Antonio Montero Alcaide

Un villano con corona

05 de junio 2020 - 11:45

LaS historias locales suelen parecer menores si se las compara con la más ancha extensión de la historia mayor. Sin embargo, permiten que esta última resulte más cercana, se haga a la vez concreta y, por qué no, se preste un tanto a la recreación o a tomar como fuentes fidedignas los relatos de las tradiciones orales. A finales del siglo XIX, en 1886, un médico erudito y con vocación arqueológica, Manuel Fernández López, escribió la Historia de la ciudad de Carmona, reeditada 110 años después con estudio introductorio de Manuel González Jiménez, carmonense asimismo y Catedrático de Historia Medieval de la Universidad de Sevilla. Era hermano el autor de Juan Fernández López, farmacéutico y colaborador de Jorge E. Bonsor que, entre otras excavaciones, llevó cabo la de la Necrópolis de Carmona, adonde llegó en 1881. Luego el historiador vivió de cerca un significativo hallazgo para documentar el alcance de la presencia romana, cuando además, en la segunda mitad del siglo XIX, renacía la historia local, como apunta Manuel González. Buena muestra de ello son los primeros volúmenes de la Historia de la ciudad de Sevilla, de Joaquín Guichot y Parodi, en 1875. Inspiración casi segura del médico carmonense, que ingresó en la Real Academia Sevillana de Buenas Letras, en 1898, con un discurso, sobre arqueología, contestado por José Gestoso Pérez.

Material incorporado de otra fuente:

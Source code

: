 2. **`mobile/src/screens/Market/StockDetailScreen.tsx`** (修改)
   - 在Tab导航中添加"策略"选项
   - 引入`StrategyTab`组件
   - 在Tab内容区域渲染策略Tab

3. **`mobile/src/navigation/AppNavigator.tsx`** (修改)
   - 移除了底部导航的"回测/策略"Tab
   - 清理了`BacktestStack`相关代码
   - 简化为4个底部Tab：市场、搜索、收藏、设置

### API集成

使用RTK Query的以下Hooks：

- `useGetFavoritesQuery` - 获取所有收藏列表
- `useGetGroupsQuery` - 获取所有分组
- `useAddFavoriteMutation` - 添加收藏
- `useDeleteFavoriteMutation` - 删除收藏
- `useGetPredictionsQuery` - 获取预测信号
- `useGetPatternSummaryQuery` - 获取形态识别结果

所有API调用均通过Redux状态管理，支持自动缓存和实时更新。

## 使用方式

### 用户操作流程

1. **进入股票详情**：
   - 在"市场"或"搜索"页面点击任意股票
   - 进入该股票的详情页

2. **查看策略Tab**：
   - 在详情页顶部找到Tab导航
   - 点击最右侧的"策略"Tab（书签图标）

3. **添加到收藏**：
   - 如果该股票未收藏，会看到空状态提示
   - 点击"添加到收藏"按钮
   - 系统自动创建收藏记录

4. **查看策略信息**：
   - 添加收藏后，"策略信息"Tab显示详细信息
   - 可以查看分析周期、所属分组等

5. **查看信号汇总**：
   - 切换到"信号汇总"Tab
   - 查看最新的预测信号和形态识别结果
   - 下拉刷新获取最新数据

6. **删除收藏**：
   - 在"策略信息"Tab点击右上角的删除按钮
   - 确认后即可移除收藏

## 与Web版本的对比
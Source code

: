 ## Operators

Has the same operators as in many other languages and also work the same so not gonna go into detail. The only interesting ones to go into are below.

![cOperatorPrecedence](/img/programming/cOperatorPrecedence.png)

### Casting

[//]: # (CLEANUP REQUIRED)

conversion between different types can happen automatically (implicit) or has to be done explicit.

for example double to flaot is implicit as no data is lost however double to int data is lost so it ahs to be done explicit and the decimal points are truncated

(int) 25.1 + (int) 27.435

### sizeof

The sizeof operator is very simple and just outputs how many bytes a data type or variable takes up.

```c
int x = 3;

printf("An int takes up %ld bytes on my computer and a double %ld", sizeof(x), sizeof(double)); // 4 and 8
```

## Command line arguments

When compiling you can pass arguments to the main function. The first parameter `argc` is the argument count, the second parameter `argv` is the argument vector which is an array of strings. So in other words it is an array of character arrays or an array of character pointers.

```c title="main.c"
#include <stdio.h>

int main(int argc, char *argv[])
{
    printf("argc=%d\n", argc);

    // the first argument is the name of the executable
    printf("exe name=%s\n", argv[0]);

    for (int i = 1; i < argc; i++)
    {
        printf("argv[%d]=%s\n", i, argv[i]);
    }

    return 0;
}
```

En el amplio periodo de la Historia de la ciudad de Carmona, destaca la resistencia al asedio de Enrique II, hermanastro de Pedro I, al que mató en Montiel, en 1369. Dos años necesitó para rendir la ciudad en que se hizo fuerte el maestre de Calatrava, fiel vasallo –cuando las lealtades eran mudadizas– de Pedro I, y que tenía en ese momento a su cuidado a los infantes. Acampado estuvo Enrique II en un paraje, el Derramadero, que es una llanura visible desde el imponente mirador del Parador de Carmona, el Alcázar del rey don Pedro, que guardó predilección por esta ciudad. Y López de Córdoba, después de muchos lances y porfías con las tropas reales, que parecían no tener fin, urdió, antes de capitular, una última tentativa. Cuestión era de aprovechar la hora de la siesta, “cuando el sol, dejando caer a plomo sus rayos de fuego, obligaba a los del campamento a buscar un poco de sombra detrás de los parapetos y espaldones”, con el intento de hacer prisionero a Enrique II, hasta cuya tienda casi llegaron, si no matarlo. El asalto fracasó y las capitulaciones fueron firmadas, donde se daba el perdón a Martín López de Córdoba y sus leales. Si bien, nada más entrar Enrique II en Carmona, hizo preso al maestre y lo envió a Sevilla para darle un tormento feroz e inhumano: “Pues no contento con arrastrarlo y cortarle manos y pies, mandó quemarlo vivo en la Plaza de San Francisco el día 12 de junio de 1371”. Manuel Fernández, movido por una histórica lealtad petrista, concluye: “¿A quién se le ocurre cometer la torpeza de creer en el honor y la palabra de un villano con corona?”.